Print every line of the listing below, starting with the line that holds "- [ ] Add List of actions/test cases" and going on through the line that holds "if you omit", both included, and print nothing else.
* * *
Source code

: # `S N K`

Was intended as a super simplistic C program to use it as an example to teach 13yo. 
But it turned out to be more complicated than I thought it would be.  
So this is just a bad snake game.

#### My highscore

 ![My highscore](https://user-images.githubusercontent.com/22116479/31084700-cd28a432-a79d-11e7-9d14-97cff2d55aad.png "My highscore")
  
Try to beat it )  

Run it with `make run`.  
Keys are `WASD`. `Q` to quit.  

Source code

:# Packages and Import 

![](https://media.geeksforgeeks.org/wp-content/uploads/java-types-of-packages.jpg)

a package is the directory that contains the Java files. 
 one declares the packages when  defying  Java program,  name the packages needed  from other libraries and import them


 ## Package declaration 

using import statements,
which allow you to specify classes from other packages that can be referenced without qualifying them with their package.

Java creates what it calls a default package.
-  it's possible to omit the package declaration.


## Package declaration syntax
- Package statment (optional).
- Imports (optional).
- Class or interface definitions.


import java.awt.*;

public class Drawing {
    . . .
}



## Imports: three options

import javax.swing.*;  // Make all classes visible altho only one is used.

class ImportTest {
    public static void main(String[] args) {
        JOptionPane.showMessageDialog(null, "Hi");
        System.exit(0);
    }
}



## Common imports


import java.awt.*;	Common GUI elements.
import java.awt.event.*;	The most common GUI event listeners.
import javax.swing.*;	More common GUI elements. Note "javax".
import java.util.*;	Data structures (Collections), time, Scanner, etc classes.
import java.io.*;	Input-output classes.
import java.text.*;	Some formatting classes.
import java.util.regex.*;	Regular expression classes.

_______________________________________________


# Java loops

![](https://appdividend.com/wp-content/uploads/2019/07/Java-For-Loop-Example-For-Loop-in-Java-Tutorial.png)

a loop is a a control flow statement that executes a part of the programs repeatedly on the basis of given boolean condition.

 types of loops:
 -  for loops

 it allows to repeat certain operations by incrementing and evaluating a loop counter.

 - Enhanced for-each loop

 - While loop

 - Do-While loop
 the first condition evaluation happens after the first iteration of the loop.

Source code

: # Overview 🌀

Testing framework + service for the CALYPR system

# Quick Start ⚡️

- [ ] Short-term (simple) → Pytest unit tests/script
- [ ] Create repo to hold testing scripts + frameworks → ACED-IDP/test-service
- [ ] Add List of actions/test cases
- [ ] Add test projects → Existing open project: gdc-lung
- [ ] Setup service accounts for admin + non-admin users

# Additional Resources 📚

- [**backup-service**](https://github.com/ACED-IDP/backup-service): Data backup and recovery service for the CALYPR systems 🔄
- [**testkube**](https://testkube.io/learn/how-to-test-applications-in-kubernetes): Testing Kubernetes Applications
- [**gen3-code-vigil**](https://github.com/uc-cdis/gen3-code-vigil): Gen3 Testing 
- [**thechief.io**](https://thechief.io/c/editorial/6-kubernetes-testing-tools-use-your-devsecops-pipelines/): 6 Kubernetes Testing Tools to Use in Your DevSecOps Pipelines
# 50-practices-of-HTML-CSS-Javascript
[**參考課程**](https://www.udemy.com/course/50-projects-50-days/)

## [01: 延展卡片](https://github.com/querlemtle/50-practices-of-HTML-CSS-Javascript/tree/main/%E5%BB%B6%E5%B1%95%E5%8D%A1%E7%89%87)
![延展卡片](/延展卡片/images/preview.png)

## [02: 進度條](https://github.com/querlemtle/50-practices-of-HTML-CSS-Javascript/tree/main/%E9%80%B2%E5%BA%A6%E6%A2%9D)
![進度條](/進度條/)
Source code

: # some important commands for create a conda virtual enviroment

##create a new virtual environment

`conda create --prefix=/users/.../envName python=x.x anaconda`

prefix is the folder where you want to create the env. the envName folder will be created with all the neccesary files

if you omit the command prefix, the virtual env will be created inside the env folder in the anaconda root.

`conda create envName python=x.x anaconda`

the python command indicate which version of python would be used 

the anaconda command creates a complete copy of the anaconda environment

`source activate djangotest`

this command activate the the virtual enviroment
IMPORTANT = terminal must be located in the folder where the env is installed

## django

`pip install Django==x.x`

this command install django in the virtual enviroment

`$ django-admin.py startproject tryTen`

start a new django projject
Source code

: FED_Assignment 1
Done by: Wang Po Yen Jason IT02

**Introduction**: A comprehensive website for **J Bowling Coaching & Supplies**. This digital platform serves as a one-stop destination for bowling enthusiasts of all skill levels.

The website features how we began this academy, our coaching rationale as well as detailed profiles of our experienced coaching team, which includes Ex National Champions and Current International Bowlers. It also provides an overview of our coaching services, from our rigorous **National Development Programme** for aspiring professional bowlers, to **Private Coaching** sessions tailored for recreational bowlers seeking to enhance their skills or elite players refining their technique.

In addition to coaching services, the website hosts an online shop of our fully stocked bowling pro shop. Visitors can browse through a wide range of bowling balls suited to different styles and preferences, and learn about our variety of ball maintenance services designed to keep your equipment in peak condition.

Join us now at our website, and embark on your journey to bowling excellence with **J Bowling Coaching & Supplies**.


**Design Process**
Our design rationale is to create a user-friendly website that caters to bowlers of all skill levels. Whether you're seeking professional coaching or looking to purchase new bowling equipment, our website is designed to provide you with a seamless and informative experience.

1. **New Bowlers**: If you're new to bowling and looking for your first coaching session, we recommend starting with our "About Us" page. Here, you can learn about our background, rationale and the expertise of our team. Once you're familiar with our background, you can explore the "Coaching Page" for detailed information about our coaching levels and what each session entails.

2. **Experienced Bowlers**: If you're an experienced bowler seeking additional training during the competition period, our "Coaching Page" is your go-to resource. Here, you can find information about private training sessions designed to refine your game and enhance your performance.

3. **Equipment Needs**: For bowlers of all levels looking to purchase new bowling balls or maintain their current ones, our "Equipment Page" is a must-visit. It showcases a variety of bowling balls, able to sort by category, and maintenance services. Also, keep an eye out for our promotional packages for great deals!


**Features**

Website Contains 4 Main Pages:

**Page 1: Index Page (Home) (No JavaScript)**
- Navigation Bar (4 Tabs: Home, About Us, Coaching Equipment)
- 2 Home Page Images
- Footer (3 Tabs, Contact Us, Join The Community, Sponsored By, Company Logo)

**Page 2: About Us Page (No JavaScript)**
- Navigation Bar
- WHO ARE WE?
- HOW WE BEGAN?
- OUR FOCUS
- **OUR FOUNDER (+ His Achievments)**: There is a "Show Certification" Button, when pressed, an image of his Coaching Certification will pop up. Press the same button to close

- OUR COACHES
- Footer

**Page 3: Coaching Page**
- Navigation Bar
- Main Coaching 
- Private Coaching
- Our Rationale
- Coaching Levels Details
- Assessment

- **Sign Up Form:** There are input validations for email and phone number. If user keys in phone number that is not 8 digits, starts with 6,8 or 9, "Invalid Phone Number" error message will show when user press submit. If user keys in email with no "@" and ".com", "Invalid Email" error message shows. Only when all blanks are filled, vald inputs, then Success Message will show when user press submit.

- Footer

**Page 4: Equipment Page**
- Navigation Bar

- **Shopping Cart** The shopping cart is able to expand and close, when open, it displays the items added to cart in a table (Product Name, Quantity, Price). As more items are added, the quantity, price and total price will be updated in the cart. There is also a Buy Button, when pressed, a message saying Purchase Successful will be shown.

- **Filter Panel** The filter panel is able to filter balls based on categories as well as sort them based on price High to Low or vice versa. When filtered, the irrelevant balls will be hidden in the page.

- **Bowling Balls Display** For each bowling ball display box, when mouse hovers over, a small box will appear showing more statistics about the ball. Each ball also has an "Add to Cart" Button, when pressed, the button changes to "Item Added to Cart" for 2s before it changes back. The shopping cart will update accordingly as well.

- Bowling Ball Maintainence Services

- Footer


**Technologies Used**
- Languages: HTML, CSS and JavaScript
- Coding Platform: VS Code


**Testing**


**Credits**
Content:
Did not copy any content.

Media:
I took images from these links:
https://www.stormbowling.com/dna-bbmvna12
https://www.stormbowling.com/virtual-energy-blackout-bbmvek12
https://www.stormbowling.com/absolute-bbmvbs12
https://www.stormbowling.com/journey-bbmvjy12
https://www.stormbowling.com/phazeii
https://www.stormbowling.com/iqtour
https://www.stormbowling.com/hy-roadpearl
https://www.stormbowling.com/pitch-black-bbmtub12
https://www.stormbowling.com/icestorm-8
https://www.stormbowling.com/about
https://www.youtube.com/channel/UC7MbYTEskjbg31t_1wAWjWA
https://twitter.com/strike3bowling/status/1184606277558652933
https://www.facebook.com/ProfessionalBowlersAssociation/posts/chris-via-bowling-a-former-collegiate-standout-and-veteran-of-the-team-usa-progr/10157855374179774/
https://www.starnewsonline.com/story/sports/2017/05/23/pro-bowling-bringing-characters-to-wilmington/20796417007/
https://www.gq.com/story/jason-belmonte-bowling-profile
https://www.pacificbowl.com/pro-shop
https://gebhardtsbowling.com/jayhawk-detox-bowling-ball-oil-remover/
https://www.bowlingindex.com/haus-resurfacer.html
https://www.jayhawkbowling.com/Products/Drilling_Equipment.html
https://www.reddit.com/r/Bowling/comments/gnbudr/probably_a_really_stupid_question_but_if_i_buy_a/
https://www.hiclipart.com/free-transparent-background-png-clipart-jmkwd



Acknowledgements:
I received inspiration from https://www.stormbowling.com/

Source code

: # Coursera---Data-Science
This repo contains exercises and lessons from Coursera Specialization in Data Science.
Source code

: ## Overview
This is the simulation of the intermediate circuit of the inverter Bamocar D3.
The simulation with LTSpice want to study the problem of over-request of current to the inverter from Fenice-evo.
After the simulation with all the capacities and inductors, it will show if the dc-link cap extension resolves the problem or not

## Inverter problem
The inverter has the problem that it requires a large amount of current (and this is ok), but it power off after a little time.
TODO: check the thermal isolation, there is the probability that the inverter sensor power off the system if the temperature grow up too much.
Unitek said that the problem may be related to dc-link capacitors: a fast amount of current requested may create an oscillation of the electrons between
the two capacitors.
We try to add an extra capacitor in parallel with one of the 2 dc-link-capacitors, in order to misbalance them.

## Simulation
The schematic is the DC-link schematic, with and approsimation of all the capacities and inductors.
* * *
Reply ▸
- [ ] Add List of actions/test cases
- [ ] Add test projects → Existing open project: gdc-lung
- [ ] Setup service accounts for admin + non-admin users

# Additional Resources 📚

- [**backup-service**](https://github.com/ACED-IDP/backup-service): Data backup and recovery service for the CALYPR systems 🔄
- [**testkube**](https://testkube.io/learn/how-to-test-applications-in-kubernetes): Testing Kubernetes Applications
- [**gen3-code-vigil**](https://github.com/uc-cdis/gen3-code-vigil): Gen3 Testing 
- [**thechief.io**](https://thechief.io/c/editorial/6-kubernetes-testing-tools-use-your-devsecops-pipelines/): 6 Kubernetes Testing Tools to Use in Your DevSecOps Pipelines
# 50-practices-of-HTML-CSS-Javascript
[**參考課程**](https://www.udemy.com/course/50-projects-50-days/)

## [01: 延展卡片](https://github.com/querlemtle/50-practices-of-HTML-CSS-Javascript/tree/main/%E5%BB%B6%E5%B1%95%E5%8D%A1%E7%89%87)
![延展卡片](/延展卡片/images/preview.png)

## [02: 進度條](https://github.com/querlemtle/50-practices-of-HTML-CSS-Javascript/tree/main/%E9%80%B2%E5%BA%A6%E6%A2%9D)
![進度條](/進度條/)
Source code

: # some important commands for create a conda virtual enviroment

##create a new virtual environment

`conda create --prefix=/users/.../envName python=x.x anaconda`

prefix is the folder where you want to create the env. the envName folder will be created with all the neccesary files

if you omit the command prefix, the virtual env will be created inside the env folder in the anaconda root.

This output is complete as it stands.